[Records from a data source]

+ + + + +

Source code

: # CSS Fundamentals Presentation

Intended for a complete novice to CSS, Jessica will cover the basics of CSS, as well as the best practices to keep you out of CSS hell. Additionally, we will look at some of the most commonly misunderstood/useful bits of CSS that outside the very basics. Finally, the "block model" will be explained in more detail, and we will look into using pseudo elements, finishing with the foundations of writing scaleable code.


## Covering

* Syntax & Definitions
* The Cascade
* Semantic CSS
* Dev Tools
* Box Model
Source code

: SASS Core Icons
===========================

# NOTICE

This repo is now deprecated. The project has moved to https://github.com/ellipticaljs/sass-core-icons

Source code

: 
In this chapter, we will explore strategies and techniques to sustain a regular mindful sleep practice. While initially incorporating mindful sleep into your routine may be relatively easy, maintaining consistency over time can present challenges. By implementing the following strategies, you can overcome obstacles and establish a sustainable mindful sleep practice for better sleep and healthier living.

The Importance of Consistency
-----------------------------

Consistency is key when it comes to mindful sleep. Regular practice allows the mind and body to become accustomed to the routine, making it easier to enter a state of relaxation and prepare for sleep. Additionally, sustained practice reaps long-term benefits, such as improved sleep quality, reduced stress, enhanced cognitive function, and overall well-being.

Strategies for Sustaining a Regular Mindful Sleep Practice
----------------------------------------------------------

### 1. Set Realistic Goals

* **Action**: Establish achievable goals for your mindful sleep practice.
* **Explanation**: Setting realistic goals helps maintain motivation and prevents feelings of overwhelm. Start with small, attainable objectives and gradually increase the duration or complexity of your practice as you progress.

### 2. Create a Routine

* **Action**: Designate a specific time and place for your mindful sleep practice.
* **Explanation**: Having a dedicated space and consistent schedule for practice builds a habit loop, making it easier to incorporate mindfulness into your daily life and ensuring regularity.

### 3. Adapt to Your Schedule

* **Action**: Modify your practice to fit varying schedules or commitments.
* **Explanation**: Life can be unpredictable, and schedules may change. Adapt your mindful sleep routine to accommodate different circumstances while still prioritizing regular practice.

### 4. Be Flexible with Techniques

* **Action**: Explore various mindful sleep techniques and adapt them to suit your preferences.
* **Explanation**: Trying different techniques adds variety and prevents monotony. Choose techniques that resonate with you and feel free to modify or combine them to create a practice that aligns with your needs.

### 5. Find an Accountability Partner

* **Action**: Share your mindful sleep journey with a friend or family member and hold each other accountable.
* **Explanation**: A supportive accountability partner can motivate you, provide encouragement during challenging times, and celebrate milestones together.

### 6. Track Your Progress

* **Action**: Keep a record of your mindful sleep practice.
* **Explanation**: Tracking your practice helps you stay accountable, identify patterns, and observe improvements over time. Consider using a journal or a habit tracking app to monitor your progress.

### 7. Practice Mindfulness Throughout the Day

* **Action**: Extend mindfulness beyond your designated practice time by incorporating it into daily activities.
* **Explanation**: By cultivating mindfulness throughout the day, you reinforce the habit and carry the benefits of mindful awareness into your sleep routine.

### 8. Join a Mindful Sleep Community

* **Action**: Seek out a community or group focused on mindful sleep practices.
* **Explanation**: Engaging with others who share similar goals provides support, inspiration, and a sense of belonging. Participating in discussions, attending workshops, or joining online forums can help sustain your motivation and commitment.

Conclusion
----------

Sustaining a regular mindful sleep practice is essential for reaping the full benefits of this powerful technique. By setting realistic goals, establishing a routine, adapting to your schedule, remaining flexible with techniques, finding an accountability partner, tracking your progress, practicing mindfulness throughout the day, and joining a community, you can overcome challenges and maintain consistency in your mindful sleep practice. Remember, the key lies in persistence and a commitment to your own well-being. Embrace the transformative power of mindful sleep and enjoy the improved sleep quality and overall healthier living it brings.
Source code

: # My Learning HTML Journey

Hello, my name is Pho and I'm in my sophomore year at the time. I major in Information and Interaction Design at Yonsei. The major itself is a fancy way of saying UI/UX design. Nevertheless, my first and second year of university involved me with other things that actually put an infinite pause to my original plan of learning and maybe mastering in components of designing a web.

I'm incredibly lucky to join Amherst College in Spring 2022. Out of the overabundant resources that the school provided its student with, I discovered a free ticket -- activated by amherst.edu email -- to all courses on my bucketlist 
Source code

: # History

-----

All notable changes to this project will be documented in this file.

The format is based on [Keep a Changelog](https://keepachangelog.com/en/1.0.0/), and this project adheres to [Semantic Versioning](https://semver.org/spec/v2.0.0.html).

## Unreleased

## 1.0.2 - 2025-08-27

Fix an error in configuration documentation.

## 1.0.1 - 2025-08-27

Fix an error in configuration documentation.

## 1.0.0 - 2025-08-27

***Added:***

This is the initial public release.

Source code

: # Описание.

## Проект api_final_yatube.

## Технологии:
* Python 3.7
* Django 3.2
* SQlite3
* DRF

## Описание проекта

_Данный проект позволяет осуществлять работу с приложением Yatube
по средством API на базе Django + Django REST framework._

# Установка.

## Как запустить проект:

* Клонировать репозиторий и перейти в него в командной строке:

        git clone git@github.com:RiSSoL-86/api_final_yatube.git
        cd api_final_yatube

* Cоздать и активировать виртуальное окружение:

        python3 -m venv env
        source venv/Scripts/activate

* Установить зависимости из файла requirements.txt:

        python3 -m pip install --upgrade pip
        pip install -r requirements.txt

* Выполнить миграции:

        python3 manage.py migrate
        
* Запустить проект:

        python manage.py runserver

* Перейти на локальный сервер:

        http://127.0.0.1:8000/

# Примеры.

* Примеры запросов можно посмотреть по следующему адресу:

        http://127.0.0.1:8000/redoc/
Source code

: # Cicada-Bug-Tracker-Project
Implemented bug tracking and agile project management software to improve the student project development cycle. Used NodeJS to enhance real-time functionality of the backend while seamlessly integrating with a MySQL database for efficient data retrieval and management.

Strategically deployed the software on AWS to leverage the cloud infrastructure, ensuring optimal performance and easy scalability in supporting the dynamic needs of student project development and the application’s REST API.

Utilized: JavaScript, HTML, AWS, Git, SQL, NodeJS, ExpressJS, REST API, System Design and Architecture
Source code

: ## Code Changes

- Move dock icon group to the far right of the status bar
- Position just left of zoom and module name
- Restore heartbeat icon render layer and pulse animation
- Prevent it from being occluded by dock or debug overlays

+ + + + +

● Your task
Write out the data again, exactly and in full.

● Answer for the task
Source code

: # CSS Fundamentals Presentation

Intended for a complete novice to CSS, Jessica will cover the basics of CSS, as well as the best practices to keep you out of CSS hell. Additionally, we will look at some of the most commonly misunderstood/useful bits of CSS that outside the very basics. Finally, the "block model" will be explained in more detail, and we will look into using pseudo elements, finishing with the foundations of writing scaleable code.


## Covering

* Syntax & Definitions
* The Cascade
* Semantic CSS
* Dev Tools
* Box Model
Source code

: SASS Core Icons
===========================

# NOTICE

This repo is now deprecated. The project has moved to https://github.com/ellipticaljs/sass-core-icons

Source code

: 
In this chapter, we will explore strategies and techniques to sustain a regular mindful sleep practice. While initially incorporating mindful sleep into your routine may be relatively easy, maintaining consistency over time can present challenges. By implementing the following strategies, you can overcome obstacles and establish a sustainable mindful sleep practice for better sleep and healthier living.

The Importance of Consistency
-----------------------------

Consistency is key when it comes to mindful sleep. Regular practice allows the mind and body to become accustomed to the routine, making it easier to enter a state of relaxation and prepare for sleep. Additionally, sustained practice reaps long-term benefits, such as improved sleep quality, reduced stress, enhanced cognitive function, and overall well-being.

Strategies for Sustaining a Regular Mindful Sleep Practice
----------------------------------------------------------

### 1. Set Realistic Goals

* **Action**: Establish achievable goals for your mindful sleep practice.
* **Explanation**: Setting realistic goals helps maintain motivation and prevents feelings of overwhelm. Start with small, attainable objectives and gradually increase the duration or complexity of your practice as you progress.

### 2. Create a Routine

* **Action**: Designate a specific time and place for your mindful sleep practice.
* **Explanation**: Having a dedicated space and consistent schedule for practice builds a habit loop, making it easier to incorporate mindfulness into your daily life and ensuring regularity.

### 3. Adapt to Your Schedule

* **Action**: Modify your practice to fit varying schedules or commitments.
* **Explanation**: Life can be unpredictable, and schedules may change. Adapt your mindful sleep routine to accommodate different circumstances while still prioritizing regular practice.

### 4. Be Flexible with Techniques

* **Action**: Explore various mindful sleep techniques and adapt them to suit your preferences.
* **Explanation**: Trying different techniques adds variety and prevents monotony. Choose techniques that resonate with you and feel free to modify or combine them to create a practice that aligns with your needs.

### 5. Find an Accountability Partner

* **Action**: Share your mindful sleep journey with a friend or family member and hold each other accountable.
* **Explanation**: A supportive accountability partner can motivate you, provide encouragement during challenging times, and celebrate milestones together.

### 6. Track Your Progress

* **Action**: Keep a record of your mindful sleep practice.
* **Explanation**: Tracking your practice helps you stay accountable, identify patterns, and observe improvements over time. Consider using a journal or a habit tracking app to monitor your progress.

### 7. Practice Mindfulness Throughout the Day

* **Action**: Extend mindfulness beyond your designated practice time by incorporating it into daily activities.
* **Explanation**: By cultivating mindfulness throughout the day, you reinforce the habit and carry the benefits of mindful awareness into your sleep routine.

### 8. Join a Mindful Sleep Community

* **Action**: Seek out a community or group focused on mindful sleep practices.
* **Explanation**: Engaging with others who share similar goals provides support, inspiration, and a sense of belonging. Participating in discussions, attending workshops, or joining online forums can help sustain your motivation and commitment.

Conclusion
----------

Sustaining a regular mindful sleep practice is essential for reaping the full benefits of this powerful technique. By setting realistic goals, establishing a routine, adapting to your schedule, remaining flexible with techniques, finding an accountability partner, tracking your progress, practicing mindfulness throughout the day, and joining a community, you can overcome challenges and maintain consistency in your mindful sleep practice. Remember, the key lies in persistence and a commitment to your own well-being. Embrace the transformative power of mindful sleep and enjoy the improved sleep quality and overall healthier living it brings.
Source code

: # My Learning HTML Journey

Hello, my name is Pho and I'm in my sophomore year at the time. I major in Information and Interaction Design at Yonsei. The major itself is a fancy way of saying UI/UX design. Nevertheless, my first and second year of university involved me with other things that actually put an infinite pause to my original plan of learning and maybe mastering in components of designing a web.

I'm incredibly lucky to join Amherst College in Spring 2022. Out of the overabundant resources that the school provided its student with, I discovered a free ticket -- activated by amherst.edu email -- to all courses on my bucketlist 
Source code

: # History

-----

All notable changes to this project will be documented in this file.

The format is based on [Keep a Changelog](https://keepachangelog.com/en/1.0.0/), and this project adheres to [Semantic Versioning](https://semver.org/spec/v2.0.0.html).

## Unreleased

## 1.0.2 - 2025-08-27

Fix an error in configuration documentation.

## 1.0.1 - 2025-08-27

Fix an error in configuration documentation.

## 1.0.0 - 2025-08-27

***Added:***

This is the initial public release.

Source code

: # Описание.

## Проект api_final_yatube.

## Технологии:
* Python 3.7
* Django 3.2
* SQlite3
* DRF

## Описание проекта

_Данный проект позволяет осуществлять работу с приложением Yatube
по средством API на базе Django + Django REST framework._

# Установка.

## Как запустить проект:

* Клонировать репозиторий и перейти в него в командной строке:

        git clone git@github.com:RiSSoL-86/api_final_yatube.git
        cd api_final_yatube

* Cоздать и активировать виртуальное окружение:

        python3 -m venv env
        source venv/Scripts/activate

* Установить зависимости из файла requirements.txt:

        python3 -m pip install --upgrade pip
        pip install -r requirements.txt

* Выполнить миграции:

        python3 manage.py migrate
        
* Запустить проект:

        python manage.py runserver

* Перейти на локальный сервер:

        http://127.0.0.1:8000/

# Примеры.

* Примеры запросов можно посмотреть по следующему адресу:

        http://127.0.0.1:8000/redoc/
Source code

: # Cicada-Bug-Tracker-Project
Implemented bug tracking and agile project management software to improve the student project development cycle. Used NodeJS to enhance real-time functionality of the backend while seamlessly integrating with a MySQL database for efficient data retrieval and management.

Strategically deployed the software on AWS to leverage the cloud infrastructure, ensuring optimal performance and easy scalability in supporting the dynamic needs of student project development and the application’s REST API.

Utilized: JavaScript, HTML, AWS, Git, SQL, NodeJS, ExpressJS, REST API, System Design and Architecture
Source code

: ## Code Changes

- Move dock icon group to the far right of the status bar
- Position just left of zoom and module name
- Restore heartbeat icon render layer and pulse animation
- Prevent it from being occluded by dock or debug overlays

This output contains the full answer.